Our fire department also does drives where they sell green reflective house numbers, pretty much at cost to anyone who wants one. They go right below the mailbox and are double sided. If you are going to enact an ordinance--make sure you do it right. There are a few things I have found that aren't helpful:
1) House numbers on one side only--this is really unhelpful when coming from the other side!
2) House numbers that are spelled out (ex. three thousand five hundred sixty four) I've missed many houses because in reading number quickly I just didn't translate the words to numbers correctly.
3) I would say that if it were in some uniform place, like on a mailbox, that would be more beneficial than having it on their home. While mailboxes can also be obscured by trees and bushes, a number on a home is much more likely to be obscured, and if not lit, are impossible to read at night
4) they should be reflective. I know that some people are against the reflective green on their mailboxes, but if everyone has them, it actually looks uniform and not all that bad!
5) some ordinances have street numbers on curbs--once again, not a bad second choice, especially if people are against the reflective numbers on their mailbox, but also slightly harder to read
Keep in mind that if you give people anecdotes on people not having easy to read numbers, and the consequences that came with it, you will likely have high participation. You will always have the anti-government types that will want to say, "YOU can't tell ME what I have to have on MY house" so it's a lot easier when everyone is working together and they do it of their own accord. You could even have a drive where over the course of a few weeks, when you have cars on patrol, they stop at every house that doesn't have numbers to inform them of the hazards of not doing such (they do this once in a while in our area but compliance is also really high already so it's not like they are stopping every third house)
We have on many occasions been asked, "what took you guys so long?" We very unapologeticaly inform them we were unable to find their house due to no numbers. That is usually a wake up call (though sometimes one that comes a few minutes too late).
One more complicating factor we have in some part of my rural department's run district: the numbers are not sequential. Now I'm not talking we change municipalities and all of a sudden we jump from 3000's to 8000's. I'm talking we go down a street and the numbers on one side are 8002, 8004, 8006, 8064, 8012, 8014, 8016, 8142, 8016... This is just due to the way things were done historically. Fortunately we have parcel maps on our computer to deal with things like this, but if the computer is down, and we can't find your house after doing a pass between the given cross streets, we tell dispatch the number doesn't exist and mark back in service. (The reason numbers are important here is that when we can't find a number, we go between the given cross-streets in the dispatch and look at each number until we find the right one, even if we already have blown past where it should be sequentially. But if there are no numbers, then we won't know which house it is.)
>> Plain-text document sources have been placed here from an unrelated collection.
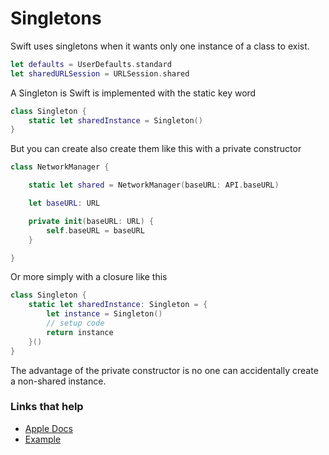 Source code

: # Singletons

Swift uses singletons when it wants only one instance of a class to exist.

```swift
let defaults = UserDefaults.standard
let sharedURLSession = URLSession.shared
```

A Singleton is Swift is implemented with the static key word

```swift
class Singleton {
    static let sharedInstance = Singleton()
}
```

But you can create also create them like this with a private constructor

```swift
class NetworkManager {

    static let shared = NetworkManager(baseURL: API.baseURL)

    let baseURL: URL

    private init(baseURL: URL) {
        self.baseURL = baseURL
    }

}
```

Or more simply with a closure like this

```swift
class Singleton {
    static let sharedInstance: Singleton = {
        let instance = Singleton()
        // setup code
        return instance
    }()
}
```

The advantage of the private constructor is no one can accidentally create a non-shared instance.

### Links that help

* [Apple Docs](https://developer.apple.com/documentation/swift/cocoa_design_patterns/managing_a_shared_resource_using_a_singleton)
* [Example](https://cocoacasts.com/what-is-a-singleton-and-how-to-create-one-in-swift)



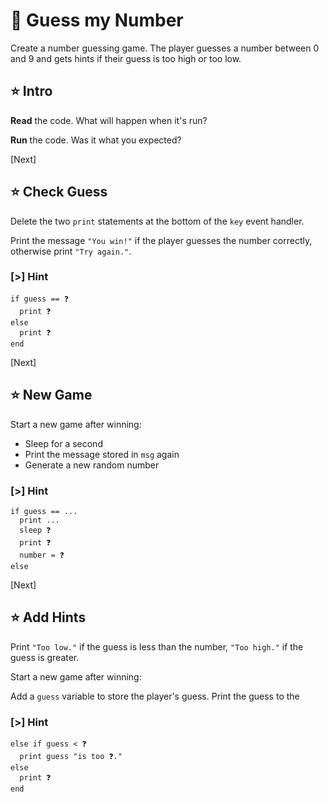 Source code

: # 🎲 Guess my Number

Create a number guessing game. The player guesses a number between 0 and 9 and
gets hints if their guess is too high or too low.

## ⭐ Intro

**Read** the code. What will happen when it's run?

**Run** the code. Was it what you expected?

[Next]

## ⭐ Check Guess

Delete the two `print` statements at the bottom of the `key` event handler.

Print the message `"You win!"` if the player guesses the number correctly,
otherwise print `"Try again."`.

### [>] Hint

```evy
if guess == ❓
  print ❓
else
  print ❓
end
```

[Next]

## ⭐ New Game

Start a new game after winning:

- Sleep for a second
- Print the message stored in `msg` again
- Generate a new random number

### [>] Hint

```evy
if guess == ...
  print ...
  sleep ❓
  print ❓
  number = ❓
else
```

[Next]

## ⭐ Add Hints

Print `"Too low."` if the guess is less than the number, `"Too high."` if the
guess is greater.

Start a new game after winning:

Add a `guess` variable to store the player's guess. Print the guess to the

### [>] Hint

```evy
else if guess < ❓
  print guess "is too ❓."
else
  print ❓
end
```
Also, something we learned from experience: The fire department during their first drive also included installation for free and one of the volunteers would drive out and actually install the number placard on your mailbox. At least that was the idea. We never offered to do that again. Why? The volunteers had a lot of trouble locating the houses on which they were to install numbers... :huh: I don't know why no one thought of that beforehand...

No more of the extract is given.